A kudos is similar, although not identical to, a Facebook Like: a kudos is not linked to a specific activity, but a general positive comment about a person.

Also new in the V7 interface are some different views on information: the main tabs are News (where all of the above interaction types are created), Tasks and Actions. The News tab includes a Participating filter, where you can see all of your own posts, posts that you comments on, direct messages to/from you, and kudos to/from you. This could potentially be a lot of information if you’re very active, and I believe (although didn’t see) that it can be filtered by the different interaction types. There might be some lessons to gain from Twitter on this one: Twitter’s web interface provides a Connect tab for all public interactions (follows, retweets, @replies) and a separate Me tab that includes direct (private) messages. Getting this view right is critical to user participation, and I look forward to seeing a more in-depth look at the functionality.

Appian V7 - Closing a received task, with commentIn the Appian V7 Tasks tab, you can see and interact with tasks that were created by or assigned to you, but it appears that you can’t create a new task here: that’s done in the News tab, where all interactions are created. You can, however, add comments to any of the existing tasks, or close it while adding a comment. This seems to be a general inbox, not just for social tasks: if you’re a participant in a regular Appian process application, your tasks will appear here, or if you’re following a process, notifications will appear here; since this was a public webinar rather than an individual briefing, I didn’t have time to clarify all of this, so I could be misinterpreting what I saw. There are separate views for tasks assigned to you and those sent to you, and you can filter by status (open/closed). As I mentioned above, I think that tasks are one of the areas where we’ll see a lot of new development coming up from Appian: definitely a bit of work to be done here although it provides basic task functionality.

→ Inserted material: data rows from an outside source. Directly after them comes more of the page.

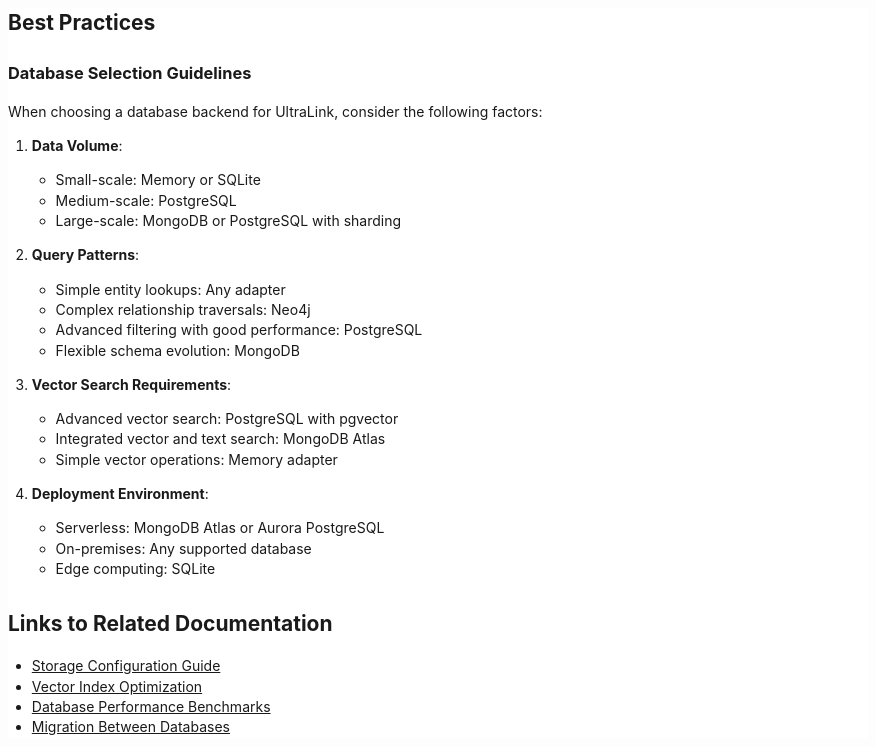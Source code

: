 ## Best Practices

### Database Selection Guidelines

When choosing a database backend for UltraLink, consider the following factors:

1. **Data Volume**: 
   - Small-scale: Memory or SQLite
   - Medium-scale: PostgreSQL
   - Large-scale: MongoDB or PostgreSQL with sharding

2. **Query Patterns**:
   - Simple entity lookups: Any adapter
   - Complex relationship traversals: Neo4j
   - Advanced filtering with good performance: PostgreSQL
   - Flexible schema evolution: MongoDB

3. **Vector Search Requirements**:
   - Advanced vector search: PostgreSQL with pgvector
   - Integrated vector and text search: MongoDB Atlas
   - Simple vector operations: Memory adapter

4. **Deployment Environment**:
   - Serverless: MongoDB Atlas or Aurora PostgreSQL
   - On-premises: Any supported database
   - Edge computing: SQLite

## Links to Related Documentation

- [Storage Configuration Guide](../guides/storage-configuration.md)
- [Vector Index Optimization](../technical/vector-index-optimization.md)
- [Database Performance Benchmarks](../performance/database-benchmarks.md)
- [Migration Between Databases](../advanced/database-migration.md)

Appian V7 - Contact card pop-upThe last big thing that we saw was the new profiles feature, that can display a pop-up contact card and provide access to full profile information. This is available from wherever that user appears in the News and Tasks activity streams:  hover over the user name to see the contact information card pop-up, including a Follow button, or click through to their full profile including posts and kudos.

There are some new features for designers and administrators in this version, although those seem minor in comparison with the new social user interface roll-out: platform support changes, and some configuration changes no longer require a server restart. As I mentioned above, there are new metrics for kudos and social tasks, plus metrics for process models.

As organizations migrate from V6 to V7, the V6 portal interface will remain available, but the V7 social portal will be available as well.  They didn’t discuss use cases for the new versus old portal, such as specific features that are not supported in V7 or better viewed in V6, but I assume that having two portal styles on the same applications means that occasional users (who don’t have in-depth training) and power users could participate in the same applications using two different interfaces.

They also mentioned their mobile strategy, which is to provide tools to develop process applications once, but deploy to multiple platforms that are optimized for each device – that means native apps rather than web interfaces on mobile devices.

If you’re using Appian in the cloud, you’ll see an upgrade to V7 with its new features and interface in late January. Other features, as yet unspecified, will be released quarterly for both on-premise and cloud versions throughout 2013.